Why am I even here? All I ever do is get into trouble. If it isn't for one thing, it's for another.

Maybe I should just run away.

No. I can't do that to my family. They would be so upset.

But then again... I could always come back. I could leave for like a week, and come back.

But what if they file a police report of me missing.

I could always leave a note saying not to, and that I'll be back.

But then what's the point of running away? If I'm just gonna come back, why leave at all?

To get away from them. That's why.

Am I really arguing with myself? I guess I am.

There was a knock on my door that pulled me out of my thoughts. The door opened, and Uncle Harry came in.

"What's up?" He asked. I sighed. I couldn't tell him what my thoughts are.

"Just thinking." I told him. He came over and sat up against my headboard with me.

"About what?" He asked. It makes me feel guilty sitting here with him, and seeing him ask about my thoughts. Guilt sucks.

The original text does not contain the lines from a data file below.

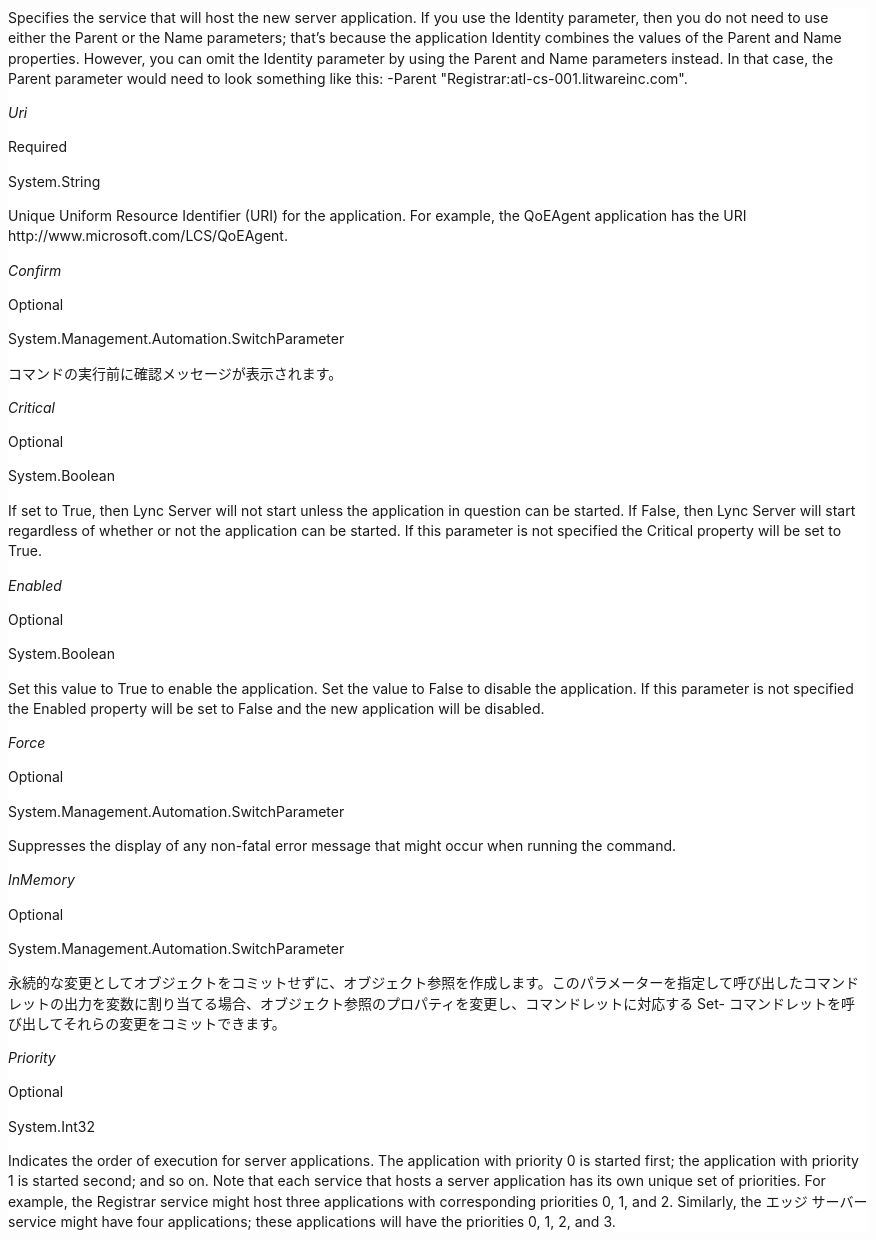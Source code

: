 <td><p>Specifies the service that will host the new server application. If you use the Identity parameter, then you do not need to use either the Parent or the Name parameters; that’s because the application Identity combines the values of the Parent and Name properties. However, you can omit the Identity parameter by using the Parent and Name parameters instead. In that case, the Parent parameter would need to look something like this: -Parent &quot;Registrar:atl-cs-001.litwareinc.com&quot;.</p></td>
</tr>
<tr class="even">
<td><p><em>Uri</em></p></td>
<td><p>Required</p></td>
<td><p>System.String</p></td>
<td><p>Unique Uniform Resource Identifier (URI) for the application. For example, the QoEAgent application has the URI http://www.microsoft.com/LCS/QoEAgent.</p></td>
</tr>
<tr class="odd">
<td><p><em>Confirm</em></p></td>
<td><p>Optional</p></td>
<td><p>System.Management.Automation.SwitchParameter</p></td>
<td><p>コマンドの実行前に確認メッセージが表示されます。</p></td>
</tr>
<tr class="even">
<td><p><em>Critical</em></p></td>
<td><p>Optional</p></td>
<td><p>System.Boolean</p></td>
<td><p>If set to True, then Lync Server will not start unless the application in question can be started. If False, then Lync Server will start regardless of whether or not the application can be started. If this parameter is not specified the Critical property will be set to True.</p></td>
</tr>
<tr class="odd">
<td><p><em>Enabled</em></p></td>
<td><p>Optional</p></td>
<td><p>System.Boolean</p></td>
<td><p>Set this value to True to enable the application. Set the value to False to disable the application. If this parameter is not specified the Enabled property will be set to False and the new application will be disabled.</p></td>
</tr>
<tr class="even">
<td><p><em>Force</em></p></td>
<td><p>Optional</p></td>
<td><p>System.Management.Automation.SwitchParameter</p></td>
<td><p>Suppresses the display of any non-fatal error message that might occur when running the command.</p></td>
</tr>
<tr class="odd">
<td><p><em>InMemory</em></p></td>
<td><p>Optional</p></td>
<td><p>System.Management.Automation.SwitchParameter</p></td>
<td><p>永続的な変更としてオブジェクトをコミットせずに、オブジェクト参照を作成します。このパラメーターを指定して呼び出したコマンドレットの出力を変数に割り当てる場合、オブジェクト参照のプロパティを変更し、コマンドレットに対応する Set- コマンドレットを呼び出してそれらの変更をコミットできます。</p></td>
</tr>
<tr class="even">
<td><p><em>Priority</em></p></td>
<td><p>Optional</p></td>
<td><p>System.Int32</p></td>
<td><p>Indicates the order of execution for server applications. The application with priority 0 is started first; the application with priority 1 is started second; and so on. Note that each service that hosts a server application has its own unique set of priorities. For example, the Registrar service might host three applications with corresponding priorities 0, 1, and 2. Similarly, the エッジ サーバー service might have four applications; these applications will have the priorities 0, 1, 2, and 3.</p>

"Nothing. Just a lot on my mind." I told him. He sighed, but nodded his head.

"Well, dinners ready." He said, getting off my bed and holding a hand out for me to grab.

I grabbed his hand, and we made our way downstairs. We got to the dining room, and I sat in between Uncle Harry and Uncle Niall.

It seems like they're the only two who still love me, and doesn't act like a big grump.

I put some food on my plate, and started eating slowly.

It seemed as if they talked like I wasn't there. I was just another person at the table that they had to feed.

"I'm sorry." I mumbled. Everybody stopped talking, and looked towards me.

"For what?" Dad asked. I sighed.

"Everything. For Jack, for lying, and just everything." I said.

"We forgive you, pumpkin. But you just have to stop lying to us." Uncle Harry said from beside me.

I nodded my head. I did need to stop lying. But now I feel even more guilty.

"Go wash up and head to bed." Dad said, looking at me. I nodded.

I got up, and went upstairs, taking a shower. When I got out if the shower, I went back downstairs and saw everybody standing and doing something.

Dad was doing the dishes, Uncle Niall was cleaning off the table, Uncle Zayn was drying the dishes, Uncle Louis was just standing in his phone, and Uncle Harry was drinking tea.

I went over to Dad, and hugged him from behind. He jumped, and turned his head to see me.

He dried off his hands, and hugged me back.

"I got it from here, mate." Uncle Zayn said. Dad nodded, and went to sit in a chair. He pulled me in between his legs, and held my hands.

"What's up?" He asked. I just shook my head, and hugged him.

If it's hurting me this much, how am I going to go through with it?

"I'm sorry." I whispered.

"I told you that you're forgiven." He said. I nodded, keeping the tears in my eyes.